Progress on T392170: sessionstorage namespacing would go some ways toward improving this. For example: Were that in place prior to the incident, we would have been able to ascertain whether the general increase could be attributed to any one type of session (a namespace). And, if namespacing by group or wiki, identifying a regression in the SUL3 rollout would have been more straightforward (not only would metrics correlate to the phase of a rollout, but it would be easier to spot a modest increase relative to a lower throughput "group").

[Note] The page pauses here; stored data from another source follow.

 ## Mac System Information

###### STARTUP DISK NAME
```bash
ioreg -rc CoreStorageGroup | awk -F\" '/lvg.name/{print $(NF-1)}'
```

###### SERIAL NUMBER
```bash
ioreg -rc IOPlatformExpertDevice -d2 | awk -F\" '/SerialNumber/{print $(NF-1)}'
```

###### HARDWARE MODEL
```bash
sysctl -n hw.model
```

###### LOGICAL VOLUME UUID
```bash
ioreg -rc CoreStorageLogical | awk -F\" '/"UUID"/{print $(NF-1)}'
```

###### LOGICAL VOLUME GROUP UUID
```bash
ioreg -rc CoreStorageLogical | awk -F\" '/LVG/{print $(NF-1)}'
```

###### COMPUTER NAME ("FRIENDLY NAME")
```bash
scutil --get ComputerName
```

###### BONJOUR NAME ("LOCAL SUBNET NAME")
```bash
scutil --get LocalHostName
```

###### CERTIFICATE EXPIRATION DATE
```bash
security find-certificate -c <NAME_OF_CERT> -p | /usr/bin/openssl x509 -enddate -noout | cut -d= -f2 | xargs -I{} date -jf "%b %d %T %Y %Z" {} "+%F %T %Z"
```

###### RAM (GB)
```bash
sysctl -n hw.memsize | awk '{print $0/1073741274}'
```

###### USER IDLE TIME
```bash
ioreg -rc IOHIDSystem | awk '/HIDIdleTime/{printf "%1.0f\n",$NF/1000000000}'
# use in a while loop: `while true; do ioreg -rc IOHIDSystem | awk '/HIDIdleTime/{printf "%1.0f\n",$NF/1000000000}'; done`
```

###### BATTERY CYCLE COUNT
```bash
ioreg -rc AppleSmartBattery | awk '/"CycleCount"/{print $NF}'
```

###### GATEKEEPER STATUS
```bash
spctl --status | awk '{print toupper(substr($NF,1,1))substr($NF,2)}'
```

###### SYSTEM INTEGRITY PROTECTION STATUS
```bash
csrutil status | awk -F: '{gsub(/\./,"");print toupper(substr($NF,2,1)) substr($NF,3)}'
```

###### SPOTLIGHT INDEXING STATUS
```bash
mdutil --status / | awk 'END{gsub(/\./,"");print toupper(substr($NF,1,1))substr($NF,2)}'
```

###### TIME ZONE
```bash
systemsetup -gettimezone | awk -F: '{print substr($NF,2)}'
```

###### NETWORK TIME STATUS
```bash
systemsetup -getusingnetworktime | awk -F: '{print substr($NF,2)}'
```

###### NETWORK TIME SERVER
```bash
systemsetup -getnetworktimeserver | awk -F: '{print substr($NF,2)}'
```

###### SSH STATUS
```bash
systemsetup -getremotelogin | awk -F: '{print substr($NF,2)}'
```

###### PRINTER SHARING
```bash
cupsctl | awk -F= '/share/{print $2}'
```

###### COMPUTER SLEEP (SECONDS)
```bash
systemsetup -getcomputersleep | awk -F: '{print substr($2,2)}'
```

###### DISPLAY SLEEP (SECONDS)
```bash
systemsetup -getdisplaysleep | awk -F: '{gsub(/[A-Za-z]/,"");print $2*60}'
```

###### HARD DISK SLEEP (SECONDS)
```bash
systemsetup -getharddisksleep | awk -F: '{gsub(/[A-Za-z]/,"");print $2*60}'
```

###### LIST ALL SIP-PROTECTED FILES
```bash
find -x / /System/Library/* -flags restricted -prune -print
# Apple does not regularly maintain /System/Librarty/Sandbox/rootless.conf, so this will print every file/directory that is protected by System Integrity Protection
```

It still leaves a lot to be desired though, case-in-point: it wouldn't be enough to expose the source of the aforementioned overwrites.

Ideally we'd also have:

  • Session ID write frequency (topN) ...same session being rewritten
  • Session ID write frequency, same value (topN) ...same session, no change in value
  • Write frequency by user, ID, IP (topN) ...possibly different sessions, same "user"
  • ...

See also:

T390630: Alert when disk space utilization on sessionstore nodes is trending high

Event Timeline

Eevans updated the task description. (Show Details)

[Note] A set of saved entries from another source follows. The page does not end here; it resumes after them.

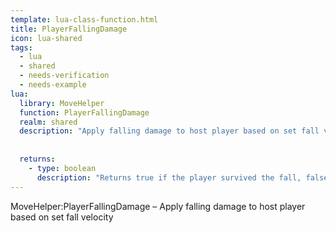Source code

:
 ```yaml
---
template: lua-class-function.html
title: PlayerFallingDamage
icon: lua-shared
tags:
  - lua
  - shared
  - needs-verification
  - needs-example
lua:
  library: MoveHelper
  function: PlayerFallingDamage
  realm: shared
  description: "Apply falling damage to host player based on set fall velocity"
  
  
  returns:
    - type: boolean
      description: "Returns true if the player survived the fall, false if they died"
---
```


<div class="lua__search__keywords">
MoveHelper:PlayerFallingDamage &#x2013; Apply falling damage to host player based on set fall velocity
</div>

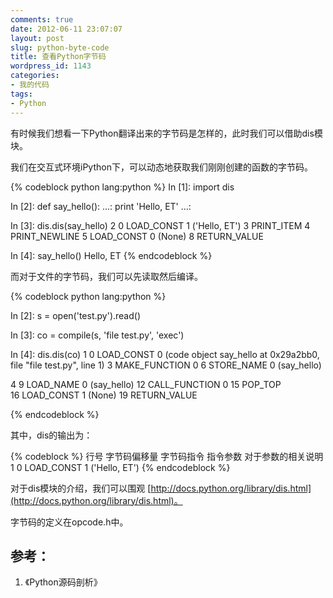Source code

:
 ```yaml
---
comments: true
date: 2012-06-11 23:07:07
layout: post
slug: python-byte-code
title: 查看Python字节码
wordpress_id: 1143
categories:
- 我的代码
tags:
- Python
---
```


有时候我们想看一下Python翻译出来的字节码是怎样的，此时我们可以借助dis模块。

我们在交互式环境iPython下，可以动态地获取我们刚刚创建的函数的字节码。

{% codeblock python lang:python %}
In [1]: import dis

In [2]: def say_hello():
   ...:     print 'Hello, ET'
   ...:     

In [3]: dis.dis(say_hello)
  2           0 LOAD_CONST               1 ('Hello, ET')
              3 PRINT_ITEM
              4 PRINT_NEWLINE
              5 LOAD_CONST               0 (None)
              8 RETURN_VALUE        

In [4]: say_hello()
Hello, ET
{% endcodeblock %}

而对于文件的字节码，我们可以先读取然后编译。<!-- more -->

{% codeblock python lang:python %}

In [2]: s = open('test.py').read()

In [3]: co = compile(s, 'file test.py', 'exec')

In [4]: dis.dis(co)
  1           0 LOAD_CONST               0 (code object say_hello at 0x29a2bb0, 
                                             file "file test.py", line 1)
              3 MAKE_FUNCTION            0
              6 STORE_NAME               0 (say_hello)

  4           9 LOAD_NAME                0 (say_hello)
             12 CALL_FUNCTION            0
             15 POP_TOP             
             16 LOAD_CONST               1 (None)
             19 RETURN_VALUE        


{% endcodeblock %}

其中，dis的输出为：

{% codeblock %}
行号            字节码偏移量     字节码指令        指令参数          对于参数的相关说明
   1             0            LOAD_CONST        1               ('Hello, ET')
{% endcodeblock %}

对于dis模块的介绍，我们可以围观 [http://docs.python.org/library/dis.html](http://docs.python.org/library/dis.html)。

字节码的定义在opcode.h中。


## 参考：





	
  1. 《Python源码剖析》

I'm not sure how much information can be obtained on the sessionstore side. Some typical scenarios that might cause workload problems:

  • A scraper or a DDoS attempt generates unusual levels of load via login page visits. To identify what's going on, you'll probably need information about the clients making the MediaWiki web or API requests that lead to sessionstore requests (and notice that they come from the same IP or have the same user agent or such).
  • A broken bot generates a huge number of (successful or unsuccessful) login attempts. What you'd probably want to know in this situation is that all the requests are related to the same user account (although for a well-behaved client, the UA should also suffice to identify it).
  • The number of session saves went up due to the rollout of a major feature. Ideally, we'd want some sort of feature flag to be easily differentiate between the old and new behavior. This is not readily available today but will be in MediaWiki Logstash once T142313: Add global information to debug logger context is done.
  • The number of session saves for a given operation went up for some unexpected reason (a code change that was not supposed to do that). There is probably no easy way to identify this via logs/metrics, but being able to filter saves by MediaWiki endpoint (special page, API module etc) would at least narrow down where the change happened. Again, not readily available today but will be in MediaWiki Logstash once T142313: Add global information to debug logger context is done.

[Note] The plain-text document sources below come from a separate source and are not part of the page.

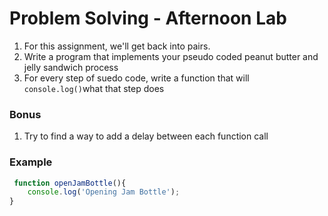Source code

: # Problem Solving - Afternoon Lab

1. For this assignment, we'll get back into pairs.
2. Write a program that implements your pseudo coded peanut butter and jelly sandwich process
3. For every step of suedo code, write a function that will `console.log()`what that step does

### Bonus
1. Try to find a way to add a delay between each function call

### Example
```javascript
 function openJamBottle(){
    console.log('Opening Jam Bottle');
}
```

So IMO while better observability at any point in the system is a good thing, mainly what would be useful here is logging every session write on the MediaWiki side. This is technically already done in RESTBagOStuff, but currently these log events are sent to null, they don't contain the IP/UA, and are lower-level than what we'd want (BagOStuff does not know anything about the user, it's not even part of the storage key). So IMO the ideal place to log to Logstash (and maybe Prometheus if needed - Logstash is great for investigations but not so much for a quick overview, using it for dashboards is kinda painful) would be the AuthManager and SessionBackend classes (for core sessions) and CentralAuthSessionProvider (for central sessions).